O Nacional demonstrou interesse em um empréstimo de seis meses, porém essa possibilidade não está nos planos do Grêmio. O contrato de Kike Olivera com o clube gaúcho é válido até dezembro de 2027, e a diretoria entende que uma venda definitiva é a alternativa mais adequada neste momento.
Qual é a exigência do Grêmio?
Para avançar nas conversas, o Grêmio exige que o Nacional assuma a dívida que ainda possui com o LAFC, dos Estados Unidos, clube que negociou o atacante com o futebol brasileiro.
Na transferência original, o Tricolor acertou o pagamento de US$ 3,5 milhões.

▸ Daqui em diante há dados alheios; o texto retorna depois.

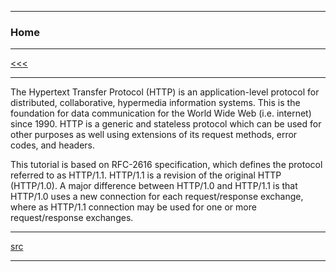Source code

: 
---

### Home

---

[<<<](https://github.com/ttltrk/WEB/blob/master/HTTP/BHM/01/HOME.MD)

---

The Hypertext Transfer Protocol (HTTP) is an application-level protocol for distributed, collaborative, 
hypermedia information systems. This is the foundation for data communication for the World Wide Web (i.e. internet) since 1990. 
HTTP is a generic and stateless protocol which can be used for other purposes as well using extensions of its request methods, 
error codes, and headers.

This tutorial is based on RFC-2616 specification, which defines the protocol referred to as HTTP/1.1. HTTP/1.1 is a revision 
of the original HTTP (HTTP/1.0). A major difference between HTTP/1.0 and HTTP/1.1 is that HTTP/1.0 uses a new connection 
for each request/response exchange, where as HTTP/1.1 connection may be used for one or more request/response exchanges.

---

[src](https://www.tutorialspoint.com/http/index.htm)

---
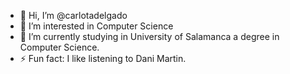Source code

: - 👋 Hi, I’m @carlotadelgado
- 👀 I’m interested in Computer Science
- 🌱 I’m currently studying in University of Salamanca a degree in Computer Science.
- ⚡ Fun fact: I like listening to Dani Martin.

<!---
carlotadelgado/carlotadelgado is a ✨ special ✨ repository because its `README.md` (this file) appears on your GitHub profile.
You can click the Preview link to take a look at your changes.
--->
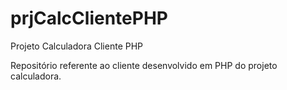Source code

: # prjCalcClientePHP
Projeto Calculadora Cliente PHP

Repositório referente ao cliente desenvolvido em PHP do projeto calculadora. 
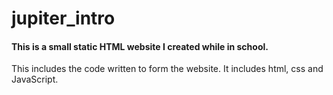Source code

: # jupiter_intro

#### This is a small static HTML website I created while in school.

This includes the code written to form the website. 
It includes html, css and JavaScript.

Desse valor, ainda restam aproximadamente US$ 2 milhões (cerca de R$ 10 milhões) em aberto. A intenção da direção gremista é transferir essa obrigação financeira ao clube uruguaio como parte do acordo.
Grêmio quer manter percentual de Kike Olivera
Além da quitação da dívida, o Grêmio impôs outra condição importante para concluir a negociação. O clube pretende manter um percentual dos direitos econômicos de Kike Olivera, preservando a possibilidade de lucrar em uma futura venda do atacante.
As conversas entre as partes devem evoluir nos próximos dias, mas ainda não existe um acordo fechado. O Nacional vê com bons olhos a contratação do uruguaio, que perdeu espaço no Bahia e enxerga a possibilidade de atuar pelo clube do qual é torcedor.
Internamente, o Grêmio não trabalha com a hipótese de reintegrar Kike Olivera ao elenco. A tendência é que o futuro do atacante seja definido por meio de uma negociação definitiva, desde que as condições estabelecidas pela direção sejam atendidas pelo Nacional-URU.